Over the next few minutes, there were forms to sign, matters to tend to, while a nurse removed the ventilator tube and the other wires, leaving only a single IV line in place.

Finally, it was done and he stood over her again, watching the ragged rise and fall of her breathing. He cupped her head, the swirls of hair incredibly soft under his tentative touch.

The nurse approached. “Mr. Reed? There’s a pastor here, if you’d like one. He’s been with some of the victims’ families in the chapel.”

Did he want one? From deep in his memory, his father’s voice rose, murmuring prayers with him at bedtime. Stanton stroked the baby’s head and nodded. “Please.”

The man appeared in moments, his face haggard yet serene. “Sheriff? My name is Ed Thurley and I am truly sorry.”

Stanton nodded again, unable to speak. He recognized the man—Tick’s pastor.

Thurley clasped Stanton’s shoulder. “Does she have a name, son?”

Memories flashed in Stanton’s head—Autry poring over the baby name book he’d purchased, throwing out wild suggestions and laughing. Finally, they’d tentatively decided without the book, choosing one of each of their grandmother’s names.

He trailed a finger down a tiny cheek. “Claire. Jane Claire.”

“A beautiful name for a precious little girl.” Thurley bowed his head and Stanton followed suit, letting the soft prayer wash over him. His heart hurt. His whole body ached with this loss.

Thurley prayed and read briefly from the Bible. Stanton thanked him before he left and was once more alone with Claire, watching her struggle for breath.

He glanced up at the nurse, across the room tending to another small infant. “Can I hold her?”

Her face softened. “Of course.”

She wrapped a blanket about Claire’s small body and settled them into a Kennedy rocker, draping the IV line out of the way, before leaving them alone again.

Stanton cradled Claire in his arm, stroking her cheek. Her tiny body jerked, fingers flailing before curling into small fists.

“Shh, Claire,” he whispered, brushing his lips over her forehead. “Daddy’s got you. Daddy’s right here.”

He watched her, memorizing her features, the unique baby scent mingling with the harsh scent of Betadine. With one foot, he set the chair rocking and rubbed her back with feather-light touches. He would miss out on so much by not being allowed to be her father, to watch her grow up—guiding first steps, teaching her to ride a bike, letting her cry on his shoulder over her first heartbreak, walking her down the aisle at her wedding.

A tear dripped from his chin and splashed on her foot, but he didn’t brush at his wet face. She deserved his tears, his grief, the overwhelming love in his heart.

He lifted her higher, kissed her cheek. “Claire,” he murmured close to her ear, “Daddy loves you.”

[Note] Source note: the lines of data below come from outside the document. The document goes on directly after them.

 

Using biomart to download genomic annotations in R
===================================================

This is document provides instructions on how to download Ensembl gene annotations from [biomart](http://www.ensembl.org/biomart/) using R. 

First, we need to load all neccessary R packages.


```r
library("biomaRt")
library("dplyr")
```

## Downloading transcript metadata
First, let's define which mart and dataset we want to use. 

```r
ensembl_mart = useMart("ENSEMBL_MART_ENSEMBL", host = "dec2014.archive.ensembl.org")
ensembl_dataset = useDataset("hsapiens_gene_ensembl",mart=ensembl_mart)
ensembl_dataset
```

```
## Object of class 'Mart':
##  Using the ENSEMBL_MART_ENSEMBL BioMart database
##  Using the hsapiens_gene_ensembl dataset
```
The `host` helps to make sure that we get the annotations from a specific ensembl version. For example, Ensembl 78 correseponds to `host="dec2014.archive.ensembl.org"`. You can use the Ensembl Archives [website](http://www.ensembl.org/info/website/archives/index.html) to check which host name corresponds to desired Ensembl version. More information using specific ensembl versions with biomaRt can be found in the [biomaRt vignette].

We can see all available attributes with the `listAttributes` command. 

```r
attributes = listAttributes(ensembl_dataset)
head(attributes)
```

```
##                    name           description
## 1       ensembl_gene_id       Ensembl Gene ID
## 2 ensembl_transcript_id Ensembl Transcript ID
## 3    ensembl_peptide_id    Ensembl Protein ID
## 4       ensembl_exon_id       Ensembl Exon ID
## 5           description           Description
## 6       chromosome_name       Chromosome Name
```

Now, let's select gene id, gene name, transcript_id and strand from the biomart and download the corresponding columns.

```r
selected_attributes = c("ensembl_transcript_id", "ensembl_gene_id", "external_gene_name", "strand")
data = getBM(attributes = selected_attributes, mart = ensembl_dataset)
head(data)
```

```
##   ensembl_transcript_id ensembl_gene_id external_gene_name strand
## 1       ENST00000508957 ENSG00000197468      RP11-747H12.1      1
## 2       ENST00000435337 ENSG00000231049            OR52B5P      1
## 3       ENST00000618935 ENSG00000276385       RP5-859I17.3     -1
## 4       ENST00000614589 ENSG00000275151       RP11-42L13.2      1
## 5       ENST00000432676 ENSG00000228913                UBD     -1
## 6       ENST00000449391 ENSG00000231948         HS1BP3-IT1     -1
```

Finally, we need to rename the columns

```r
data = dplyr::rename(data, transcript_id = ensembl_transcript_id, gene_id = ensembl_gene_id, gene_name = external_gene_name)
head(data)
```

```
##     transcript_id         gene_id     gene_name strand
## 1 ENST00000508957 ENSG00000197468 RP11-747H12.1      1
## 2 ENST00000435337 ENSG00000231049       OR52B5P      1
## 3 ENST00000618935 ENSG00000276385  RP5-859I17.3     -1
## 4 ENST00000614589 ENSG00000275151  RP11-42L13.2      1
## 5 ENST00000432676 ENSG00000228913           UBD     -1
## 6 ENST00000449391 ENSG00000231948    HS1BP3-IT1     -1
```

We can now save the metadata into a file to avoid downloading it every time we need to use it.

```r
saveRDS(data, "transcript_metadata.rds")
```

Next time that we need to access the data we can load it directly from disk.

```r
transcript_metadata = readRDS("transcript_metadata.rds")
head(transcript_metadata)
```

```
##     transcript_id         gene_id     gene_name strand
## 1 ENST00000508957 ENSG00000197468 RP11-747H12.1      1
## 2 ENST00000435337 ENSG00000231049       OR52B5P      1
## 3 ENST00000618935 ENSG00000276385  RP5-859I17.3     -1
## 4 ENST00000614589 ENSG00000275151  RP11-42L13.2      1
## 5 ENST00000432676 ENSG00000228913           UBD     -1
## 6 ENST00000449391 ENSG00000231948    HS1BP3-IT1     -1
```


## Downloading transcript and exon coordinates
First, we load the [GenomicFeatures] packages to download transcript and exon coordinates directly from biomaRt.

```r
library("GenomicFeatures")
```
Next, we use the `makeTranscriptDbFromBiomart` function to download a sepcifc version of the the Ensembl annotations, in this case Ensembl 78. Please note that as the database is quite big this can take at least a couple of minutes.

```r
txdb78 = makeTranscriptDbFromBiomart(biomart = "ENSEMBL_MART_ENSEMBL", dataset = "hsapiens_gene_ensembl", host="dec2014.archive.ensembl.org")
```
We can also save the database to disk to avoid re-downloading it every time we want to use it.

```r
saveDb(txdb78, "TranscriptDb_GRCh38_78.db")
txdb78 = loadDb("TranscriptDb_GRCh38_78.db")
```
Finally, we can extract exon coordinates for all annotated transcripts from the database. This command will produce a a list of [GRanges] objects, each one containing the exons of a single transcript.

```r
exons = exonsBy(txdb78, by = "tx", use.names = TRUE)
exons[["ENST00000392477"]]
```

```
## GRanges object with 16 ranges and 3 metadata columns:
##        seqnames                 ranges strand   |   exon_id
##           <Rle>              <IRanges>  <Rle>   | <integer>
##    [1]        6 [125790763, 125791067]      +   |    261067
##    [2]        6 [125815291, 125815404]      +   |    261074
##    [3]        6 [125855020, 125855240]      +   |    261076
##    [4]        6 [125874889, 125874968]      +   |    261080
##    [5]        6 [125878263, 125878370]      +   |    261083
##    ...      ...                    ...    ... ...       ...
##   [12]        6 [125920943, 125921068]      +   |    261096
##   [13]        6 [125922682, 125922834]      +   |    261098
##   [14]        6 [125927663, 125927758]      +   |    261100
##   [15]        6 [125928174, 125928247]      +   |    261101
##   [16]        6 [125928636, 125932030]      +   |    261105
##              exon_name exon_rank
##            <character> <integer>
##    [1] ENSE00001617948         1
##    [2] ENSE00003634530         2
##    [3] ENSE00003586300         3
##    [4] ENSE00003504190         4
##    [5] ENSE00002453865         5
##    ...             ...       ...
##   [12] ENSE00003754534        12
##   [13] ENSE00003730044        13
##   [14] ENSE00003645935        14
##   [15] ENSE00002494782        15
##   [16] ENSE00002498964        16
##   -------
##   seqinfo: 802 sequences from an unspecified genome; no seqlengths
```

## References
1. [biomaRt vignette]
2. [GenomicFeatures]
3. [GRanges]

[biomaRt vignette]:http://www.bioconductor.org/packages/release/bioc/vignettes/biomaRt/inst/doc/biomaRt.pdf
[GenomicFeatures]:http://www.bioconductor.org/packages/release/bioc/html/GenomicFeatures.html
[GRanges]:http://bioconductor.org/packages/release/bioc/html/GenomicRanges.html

More than he could ever say. More than she’d ever know.

The scent of hospital disinfectant invaded every pore of Stanton’s body, until he swore he’d never get rid of the smell. Outside the NICU, down the hall from the waiting area, he slumped against the wall, heels of his hands pressed into his eyes.

He hadn’t known it was possible to hurt this much. He should have known, should have realized with the birth of his sons, that this kind of loss hung out there, waiting.

Hell, when it came to being a father, he’d been a loser, a failure. A royal fuck-up. He didn’t deserve the boys, didn’t deserve the tiny little girl who’d drawn her last breath in his arms.

His Claire
.

Oh God, how was he going to tell Autry?